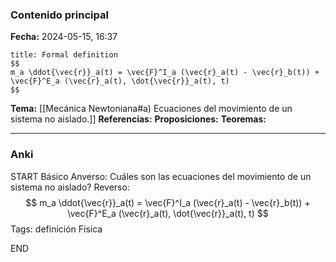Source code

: ### Contenido principal

**Fecha:** 2024-05-15, 16:37

```ad-formal
title: Formal definition
$$
m_a \ddot{\vec{r}}_a(t) = \vec{F}^I_a (\vec{r}_a(t) - \vec{r}_b(t)) + \vec{F}^E_a (\vec{r}_a(t), \dot{\vec{r}}_a(t), t)
$$
```

**Tema:** [[Mecánica Newtoniana#a) Ecuaciones del movimiento de un sistema no aislado.]]
**Referencias:**
**Proposiciones:**
**Teoremas:**

---
### Anki

START
Básico
Anverso: Cuáles son las ecuaciones del movimiento de un sistema no aislado?
Reverso: 
$$
m_a \ddot{\vec{r}}_a(t) = \vec{F}^I_a (\vec{r}_a(t) - \vec{r}_b(t)) + \vec{F}^E_a (\vec{r}_a(t), \dot{\vec{r}}_a(t), t)
$$
Tags: definición Física
<!--ID: 1718033661350-->
END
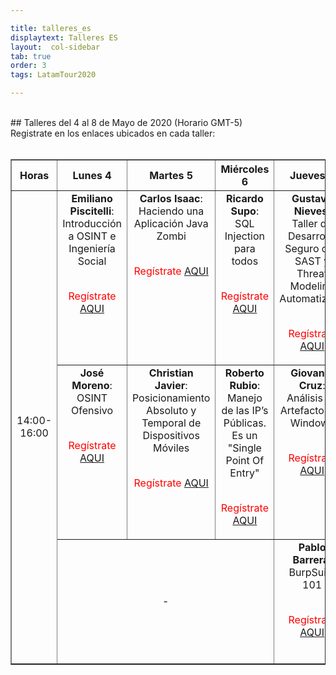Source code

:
 ```yaml
---

title: talleres_es
displaytext: Talleres ES
layout:  col-sidebar
tab: true
order: 3
tags: LatamTour2020

---
```


<br>
## Talleres del 4 al 8 de Mayo de 2020 (Horario GMT-5)
<br>
Registrate en los enlaces ubicados en cada taller:
<br><br>

<table width="100%" border="1" style="text-align:center;">
  <tr>
    <th width="10%" >Horas</th>
    <th width="18%">Lunes 4</th>
    <th width="18%">Martes 5</th>
    <th width="18%">Miércoles 6</th>
    <th width="18%">Jueves 7</th>
    <th width="18%">Viernes 8</th>
  </tr>
  <tr>
    <td rowspan="3">14:00-16:00</td>
    <td valign="top"><b>Emiliano Piscitelli</b>:<br>Introducción a OSINT e Ingeniería Social<br><br><p><span style="color:red">Regístrate <a href="https://www.eventbrite.com/e/owasp-latamhome-tickets-103551382974?discount=Taller01-ES">AQUI</a></span></p></td>
    <td valign="top"><b>Carlos Isaac</b>:<br>Haciendo una Aplicación Java Zombi<br><br><p><span style="color:red">Regístrate <a href="https://www.eventbrite.com/e/owasp-latamhome-tickets-103551382974?discount=Taller03-ES">AQUI</a></span></p></td>
    <td valign="top"><b>Ricardo Supo</b>:<br>SQL Injection para todos<br><br><p><span style="color:red">Regístrate <a href="https://www.eventbrite.com/e/owasp-latamhome-tickets-103551382974?discount=Taller05-ES">AQUI</a></span></p></td>
    <td valign="top"><b>Gustavo Nieves</b>:<br>Taller de Desarrollo Seguro con SAST y Threat Modeling Automatizado<br><br><p><span style="color:red">Regístrate <a href="https://www.eventbrite.com/e/owasp-latamhome-tickets-103551382974?discount=Taller07-ES">AQUI</a></span></p></td>
    <td valign="top"><b>Cris Lima</b>:<br>Docker, un laboratorio de pentesting<br><br><p><span style="color:red">Regístrate <a href="https://www.eventbrite.com/e/owasp-latamhome-tickets-103551382974?discount=Taller10-ES">AQUI</a></span></p></td>
  </tr>
  <tr>
    <td valign="top"><b>José Moreno</b>:<br>OSINT Ofensivo<br><br><p><span style="color:red">Regístrate <a href="https://www.eventbrite.com/e/owasp-latamhome-tickets-103551382974?discount=Taller02-ES">AQUI</a></span></p></td>
    <td valign="top"><b>Christian Javier</b>:<br>Posicionamiento Absoluto y Temporal de Dispositivos Móviles<br><br><p><span style="color:red">Regístrate <a href="https://www.eventbrite.com/e/owasp-latamhome-tickets-103551382974?discount=Taller04-ES">AQUI</a></span></p></td>
    <td valign="top"><b>Roberto Rubio</b>:<br>Manejo de las IP’s Públicas. Es un "Single Point Of Entry"<br><br><p><span style="color:red">Regístrate <a href="https://www.eventbrite.com/e/owasp-latamhome-tickets-103551382974?discount=Taller06-ES">AQUI</a></span></p></td>
    <td valign="top"><b>Giovanni Cruz</b>:<br>Análisis de Artefactos en Windows<br><br><p><span style="color:red">Regístrate <a href="https://www.eventbrite.com/e/owasp-latamhome-tickets-103551382974?discount=Taller08-ES">AQUI</a></span></p></td>
    <td valign="top"><b>Mauricio Urizar</b>:<br>Análisis Forense a Windows<br><br><p><span style="color:red">Regístrate <a href="https://www.eventbrite.com/e/owasp-latamhome-tickets-103551382974?discount=Taller11-ES">AQUI</a></span></p></td>
  </tr>
    <tr>
    <td colspan="3">-</td>
    <td valign="top"><b>Pablo Barrera</b>:<br>BurpSuite 101<br><br><p><span style="color:red">Regístrate <a href="https://www.eventbrite.com/e/owasp-latamhome-tickets-103551382974?discount=Taller09-ES">AQUI</a></span></p></td>
    <td valign="top"><b>César Rodríguez</b>:<br>Pentesting en Android Con Frida<br><br><p><span style="color:red">Regístrate <a href="https://www.eventbrite.com/e/owasp-latamhome-tickets-103551382974?discount=Taller12-ES">AQUI</a></span></p></td>
  </tr>
 </table>
 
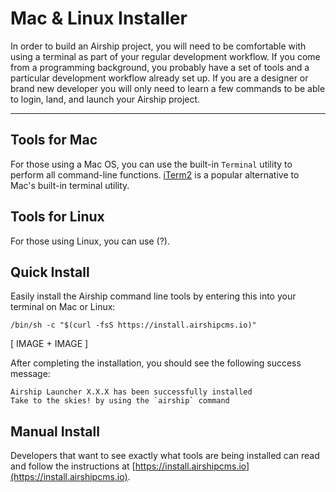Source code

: # Mac & Linux Installer
In order to build an Airship project, you will need to be comfortable with using a terminal as part of your regular development workflow. If you come from a programming background, you probably have a set of tools and a particular development workflow already set up. If you are a designer or brand new developer you will only need to learn a few commands to be able to login, land, and launch your Airship project.

---

## Tools for Mac
For those using a Mac OS, you can use the built-in `Terminal` utility to perform all command-line functions. [iTerm2](https://www.iterm2.com/version3.html) is a popular alternative to Mac's built-in terminal utility.

## Tools for Linux
For those using Linux, you can use (?).

## Quick Install
Easily install the Airship command line tools by entering this into your terminal on Mac or Linux:
```
/bin/sh -c "$(curl -fsS https://install.airshipcms.io)"
```
[ IMAGE + IMAGE ]

After completing the installation, you should see the following success message:
```
Airship Launcher X.X.X has been successfully installed
Take to the skies! by using the `airship` command
```

## Manual Install
Developers that want to see exactly what tools are being installed can read and follow the instructions at [https://install.airshipcms.io](https://install.airshipcms.io).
+ + +
WORK INSTRUCTION:
Omit the pictures and output all remaining material exactly.

ANSWER SECTION:
Source code

: ### Contenido principal

**Fecha:** 2024-05-15, 16:37

```ad-formal
title: Formal definition
$$
m_a \ddot{\vec{r}}_a(t) = \vec{F}^I_a (\vec{r}_a(t) - \vec{r}_b(t)) + \vec{F}^E_a (\vec{r}_a(t), \dot{\vec{r}}_a(t), t)
$$
```

**Tema:** [[Mecánica Newtoniana#a) Ecuaciones del movimiento de un sistema no aislado.]]
**Referencias:**
**Proposiciones:**
**Teoremas:**

---
### Anki

START
Básico
Anverso: Cuáles son las ecuaciones del movimiento de un sistema no aislado?
Reverso: 
$$
m_a \ddot{\vec{r}}_a(t) = \vec{F}^I_a (\vec{r}_a(t) - \vec{r}_b(t)) + \vec{F}^E_a (\vec{r}_a(t), \dot{\vec{r}}_a(t), t)
$$
Tags: definición Física
<!--ID: 1718033661350-->
END
Source code

:
 ```yaml
---

title: talleres_es
displaytext: Talleres ES
layout:  col-sidebar
tab: true
order: 3
tags: LatamTour2020

---
```


<br>
## Talleres del 4 al 8 de Mayo de 2020 (Horario GMT-5)
<br>
Registrate en los enlaces ubicados en cada taller:
<br><br>

<table width="100%" border="1" style="text-align:center;">
  <tr>
    <th width="10%" >Horas</th>
    <th width="18%">Lunes 4</th>
    <th width="18%">Martes 5</th>
    <th width="18%">Miércoles 6</th>
    <th width="18%">Jueves 7</th>
    <th width="18%">Viernes 8</th>
  </tr>
  <tr>
    <td rowspan="3">14:00-16:00</td>
    <td valign="top"><b>Emiliano Piscitelli</b>:<br>Introducción a OSINT e Ingeniería Social<br><br><p><span style="color:red">Regístrate <a href="https://www.eventbrite.com/e/owasp-latamhome-tickets-103551382974?discount=Taller01-ES">AQUI</a></span></p></td>
    <td valign="top"><b>Carlos Isaac</b>:<br>Haciendo una Aplicación Java Zombi<br><br><p><span style="color:red">Regístrate <a href="https://www.eventbrite.com/e/owasp-latamhome-tickets-103551382974?discount=Taller03-ES">AQUI</a></span></p></td>
    <td valign="top"><b>Ricardo Supo</b>:<br>SQL Injection para todos<br><br><p><span style="color:red">Regístrate <a href="https://www.eventbrite.com/e/owasp-latamhome-tickets-103551382974?discount=Taller05-ES">AQUI</a></span></p></td>
    <td valign="top"><b>Gustavo Nieves</b>:<br>Taller de Desarrollo Seguro con SAST y Threat Modeling Automatizado<br><br><p><span style="color:red">Regístrate <a href="https://www.eventbrite.com/e/owasp-latamhome-tickets-103551382974?discount=Taller07-ES">AQUI</a></span></p></td>
    <td valign="top"><b>Cris Lima</b>:<br>Docker, un laboratorio de pentesting<br><br><p><span style="color:red">Regístrate <a href="https://www.eventbrite.com/e/owasp-latamhome-tickets-103551382974?discount=Taller10-ES">AQUI</a></span></p></td>
  </tr>
  <tr>
    <td valign="top"><b>José Moreno</b>:<br>OSINT Ofensivo<br><br><p><span style="color:red">Regístrate <a href="https://www.eventbrite.com/e/owasp-latamhome-tickets-103551382974?discount=Taller02-ES">AQUI</a></span></p></td>
    <td valign="top"><b>Christian Javier</b>:<br>Posicionamiento Absoluto y Temporal de Dispositivos Móviles<br><br><p><span style="color:red">Regístrate <a href="https://www.eventbrite.com/e/owasp-latamhome-tickets-103551382974?discount=Taller04-ES">AQUI</a></span></p></td>
    <td valign="top"><b>Roberto Rubio</b>:<br>Manejo de las IP’s Públicas. Es un "Single Point Of Entry"<br><br><p><span style="color:red">Regístrate <a href="https://www.eventbrite.com/e/owasp-latamhome-tickets-103551382974?discount=Taller06-ES">AQUI</a></span></p></td>
    <td valign="top"><b>Giovanni Cruz</b>:<br>Análisis de Artefactos en Windows<br><br><p><span style="color:red">Regístrate <a href="https://www.eventbrite.com/e/owasp-latamhome-tickets-103551382974?discount=Taller08-ES">AQUI</a></span></p></td>
    <td valign="top"><b>Mauricio Urizar</b>:<br>Análisis Forense a Windows<br><br><p><span style="color:red">Regístrate <a href="https://www.eventbrite.com/e/owasp-latamhome-tickets-103551382974?discount=Taller11-ES">AQUI</a></span></p></td>
  </tr>
    <tr>
    <td colspan="3">-</td>
    <td valign="top"><b>Pablo Barrera</b>:<br>BurpSuite 101<br><br><p><span style="color:red">Regístrate <a href="https://www.eventbrite.com/e/owasp-latamhome-tickets-103551382974?discount=Taller09-ES">AQUI</a></span></p></td>
    <td valign="top"><b>César Rodríguez</b>:<br>Pentesting en Android Con Frida<br><br><p><span style="color:red">Regístrate <a href="https://www.eventbrite.com/e/owasp-latamhome-tickets-103551382974?discount=Taller12-ES">AQUI</a></span></p></td>
  </tr>
 </table>
 
Source code

: # Mac & Linux Installer
In order to build an Airship project, you will need to be comfortable with using a terminal as part of your regular development workflow. If you come from a programming background, you probably have a set of tools and a particular development workflow already set up. If you are a designer or brand new developer you will only need to learn a few commands to be able to login, land, and launch your Airship project.

---

## Tools for Mac
For those using a Mac OS, you can use the built-in `Terminal` utility to perform all command-line functions. [iTerm2](https://www.iterm2.com/version3.html) is a popular alternative to Mac's built-in terminal utility.

## Tools for Linux
For those using Linux, you can use (?).

## Quick Install
Easily install the Airship command line tools by entering this into your terminal on Mac or Linux:
```
/bin/sh -c "$(curl -fsS https://install.airshipcms.io)"
```
[ IMAGE + IMAGE ]

After completing the installation, you should see the following success message:
```
Airship Launcher X.X.X has been successfully installed
Take to the skies! by using the `airship` command
```

## Manual Install
Developers that want to see exactly what tools are being installed can read and follow the instructions at [https://install.airshipcms.io](https://install.airshipcms.io).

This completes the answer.